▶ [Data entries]
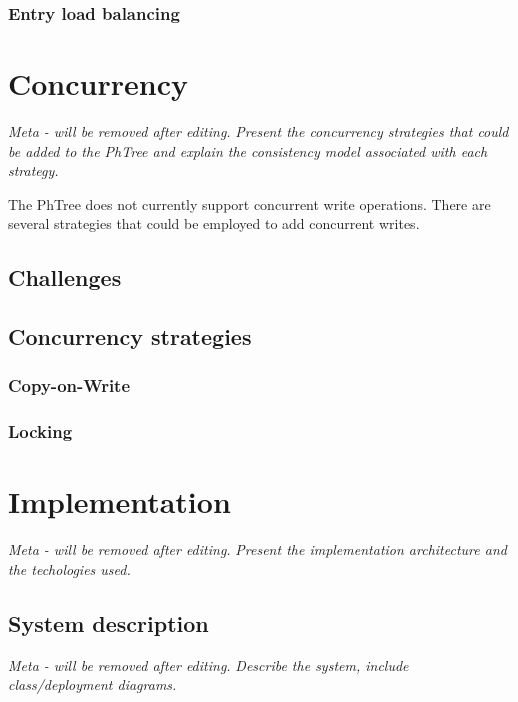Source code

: \documentclass[11pt,a4paper]{globis-book}
\begin{document}
\subsection{Entry load balancing}

\chapter{Concurrency}
\label{ch:concurrency}

\textit{Meta - will be removed after editing.}
\textit{Present the concurrency strategies that could be added to the PhTree and explain the consistency model associated with each strategy.}

The PhTree does not currently support concurrent write operations. There are several strategies that could be employed to add concurrent writes.

\section{Challenges}

\section{Concurrency strategies}

\subsection{Copy-on-Write}

\subsection{Locking}

\chapter{Implementation}
\label{ch:implementation}

\textit{Meta - will be removed after editing.}
\textit{Present the implementation architecture and the techologies used.}

\section{System description}
\textit{Meta - will be removed after editing.}
\textit{Describe the system, include class/deployment diagrams.}
\end{document}
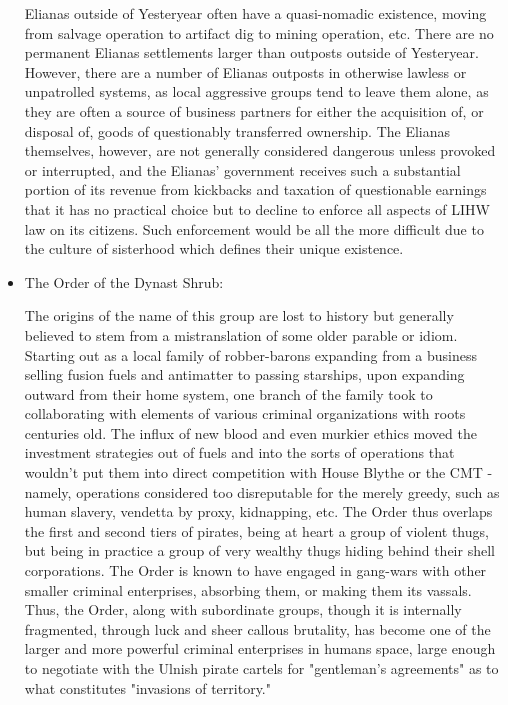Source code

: \begin{itemize}
Elianas outside of Yesteryear often have a quasi-nomadic existence,
moving from salvage operation to artifact dig to mining operation,
etc. There are no permanent Elianas settlements larger than outposts
outside of Yesteryear. However, there are a number of Elianas outposts
in otherwise lawless or unpatrolled systems, as local aggressive
groups tend to leave them alone, as they are often a source of
business partners for either the acquisition of, or disposal of, goods
of questionably transferred ownership. The Elianas themselves,
however, are not generally considered dangerous unless provoked or
interrupted, and the Elianas' government receives such a substantial
portion of its revenue from kickbacks and taxation of questionable
earnings that it has no practical choice but to decline to enforce all
aspects of LIHW law on its citizens. Such enforcement would be all the
more difficult due to the culture of sisterhood which defines their
unique existence.

\item The Order of the Dynast Shrub: 

The origins of the name of this group are lost to history but
generally believed to stem from a mistranslation of some older parable
or idiom. Starting out as a local family of robber-barons expanding
from a business selling fusion fuels and antimatter to passing
starships, upon expanding outward from their home system, one branch
of the family took to collaborating with elements of various criminal
organizations with roots centuries old. The influx of new blood and
even murkier ethics moved the investment strategies out of fuels and
into the sorts of operations that wouldn't put them into direct
competition with House Blythe or the CMT - namely, operations
considered too disreputable for the merely greedy, such as human
slavery, vendetta by proxy, kidnapping, etc. The Order thus overlaps
the first and second tiers of pirates, being at heart a group of
violent thugs, but being in practice a group of very wealthy thugs
hiding behind their shell corporations. The Order is known to have
engaged in gang-wars with other smaller criminal enterprises,
absorbing them, or making them its vassals. Thus, the Order, along
with subordinate groups, though it is internally fragmented, through
luck and sheer callous brutality, has become one of the larger and
more powerful criminal enterprises in humans space, large enough to
negotiate with the Ulnish pirate cartels for "gentleman's agreements"
as to what constitutes "invasions of territory."


\end{itemize}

▶ [Task description] Filter the records for lines containing the word "larger" and copy each one.

▶ [Expected answer]
etc. There are no permanent Elianas settlements larger than outposts
luck and sheer callous brutality, has become one of the larger and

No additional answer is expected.